C ++：赋值运算符后的++运算符重载

Question

^{Please note, that this question relates to an assignment for school.}

We are building a custom Fraction class with most operators being overloaded. Most of them are not giving me problems. However, this part of the driver is not working for me:

cout << "testing post++ with f2 = f1++;" << '\n';
f2 = f1++;
cout << "f1 : " << f1 << '\n';
cout << "f2 : " << f2 << '\n';
assert(f1 == Fraction(6));
assert(f2 == Fraction(5));
cout << "ok\n\n";

What happens is that f2 gets assigned the value of f1++ and not pre-incremented f1, which is what the assert assumes should be there.

My operator looks like:

Fraction Fraction::operator++(int a)
{
    numer = (numer + denom);
    normalize();
    return *this;
}

Now, I'm scratching my head over this because in my head the logic is that ++ has precedence over the assignment operator, so I'd have expected the asserts to test f1 and f2 with the same values for a post++ operation. For the ++pre overload, the assert values are equal to each other in the driver.

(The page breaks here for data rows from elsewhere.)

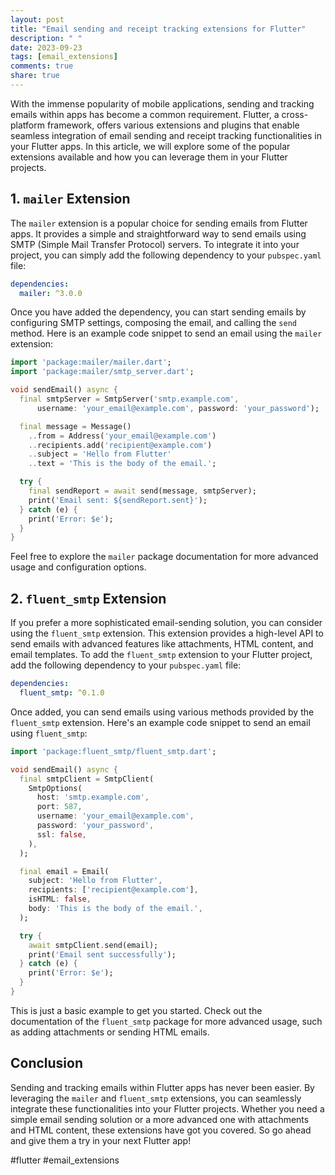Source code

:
 ```yaml
---
layout: post
title: "Email sending and receipt tracking extensions for Flutter"
description: " "
date: 2023-09-23
tags: [email_extensions]
comments: true
share: true
---
```


With the immense popularity of mobile applications, sending and tracking emails within apps has become a common requirement. Flutter, a cross-platform framework, offers various extensions and plugins that enable seamless integration of email sending and receipt tracking functionalities in your Flutter apps. In this article, we will explore some of the popular extensions available and how you can leverage them in your Flutter projects.

## 1. `mailer` Extension

The `mailer` extension is a popular choice for sending emails from Flutter apps. It provides a simple and straightforward way to send emails using SMTP (Simple Mail Transfer Protocol) servers. To integrate it into your project, you can simply add the following dependency to your `pubspec.yaml` file:

```yaml
dependencies:
  mailer: ^3.0.0
```

Once you have added the dependency, you can start sending emails by configuring SMTP settings, composing the email, and calling the `send` method. Here is an example code snippet to send an email using the `mailer` extension:

```dart
import 'package:mailer/mailer.dart';
import 'package:mailer/smtp_server.dart';

void sendEmail() async {
  final smtpServer = SmtpServer('smtp.example.com',
      username: 'your_email@example.com', password: 'your_password');

  final message = Message()
    ..from = Address('your_email@example.com')
    ..recipients.add('recipient@example.com')
    ..subject = 'Hello from Flutter'
    ..text = 'This is the body of the email.';

  try {
    final sendReport = await send(message, smtpServer);
    print('Email sent: ${sendReport.sent}');
  } catch (e) {
    print('Error: $e');
  }
}
```

Feel free to explore the `mailer` package documentation for more advanced usage and configuration options.

## 2. `fluent_smtp` Extension

If you prefer a more sophisticated email-sending solution, you can consider using the `fluent_smtp` extension. This extension provides a high-level API to send emails with advanced features like attachments, HTML content, and email templates. To add the `fluent_smtp` extension to your Flutter project, add the following dependency to your `pubspec.yaml` file:

```yaml
dependencies:
  fluent_smtp: ^0.1.0
```

Once added, you can send emails using various methods provided by the `fluent_smtp` extension. Here's an example code snippet to send an email using `fluent_smtp`:

```dart
import 'package:fluent_smtp/fluent_smtp.dart';

void sendEmail() async {
  final smtpClient = SmtpClient(
    SmtpOptions(
      host: 'smtp.example.com',
      port: 587,
      username: 'your_email@example.com',
      password: 'your_password',
      ssl: false,
    ),
  );

  final email = Email(
    subject: 'Hello from Flutter',
    recipients: ['recipient@example.com'],
    isHTML: false,
    body: 'This is the body of the email.',
  );

  try {
    await smtpClient.send(email);
    print('Email sent successfully');
  } catch (e) {
    print('Error: $e');
  }
}
```

This is just a basic example to get you started. Check out the documentation of the `fluent_smtp` package for more advanced usage, such as adding attachments or sending HTML emails.

## Conclusion

Sending and tracking emails within Flutter apps has never been easier. By leveraging the `mailer` and `fluent_smtp` extensions, you can seamlessly integrate these functionalities into your Flutter projects. Whether you need a simple email sending solution or a more advanced one with attachments and HTML content, these extensions have got you covered. So go ahead and give them a try in your next Flutter app!

#flutter #email_extensions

My question is, why should f2 take the pre-incremented value of f1, and how could I modify my operators to achieve this, or could this be an error from the prof?

Assignment operator:

Fraction& Fraction::operator=(const Fraction &rhs) {
    numer = rhs.getNumer();
    denom = rhs.getDenom();
    return *this;
}

Answer 1

Post-increment returns a value before the increment. That is why when you see return *this in a postfix ++ or -- operator you should immediately know that the implementation is wrong.

The correct sequence of actions is as follows:

• Make a copy of *this
• Do the increment
• Return the copy.

Assuming that your Fraction class has a properly functioning copy constructor, the fix is very easy:

Fraction Fraction::operator++(int a)
{
    Fraction res(*this);
    // The following two lines are most likely shared with the prefix ++
    // A common trick is to call ++*this here, to avoid code duplication.
    numer = (numer + denom);
    normalize();
    return res;
}

Answer 2

When you have problems with overloaded operators as in your example, it's often helpful to look behind the syntactic sugar and see what the calls "really" look like.

f2 = f1++;

This one actually translates as:

f2.operator=(f1.operator++(0));

It's even clearer if you assume for one moment that these are really just ordinarily named functions:

f2.Assign(f1.PostIncrement());

Now it should be obvious what happens. Your PostIncrement function is called first, and its result is passed as an argument to Assign .

There is nothing magic about overloaded operators. They are just functions with special names. There are no special rules for returning values or passing arguments. Thus,

Fraction Fraction::operator++(int a)
{
    numer = (numer + denom);
    normalize();
    return *this;
}

, imagined like this:

Fraction Fraction::PostIncrement()
{
    numer = (numer + denom);
    normalize();
    return *this;
}

does exactly what you wrote: It increments itself, then returns itself.

If you want the same post-increment semantics as the built-in types, then you have to implement those semantics manually . In your operator++(int) , create a temporary copy of *this first, then increment, then return the temporary copy.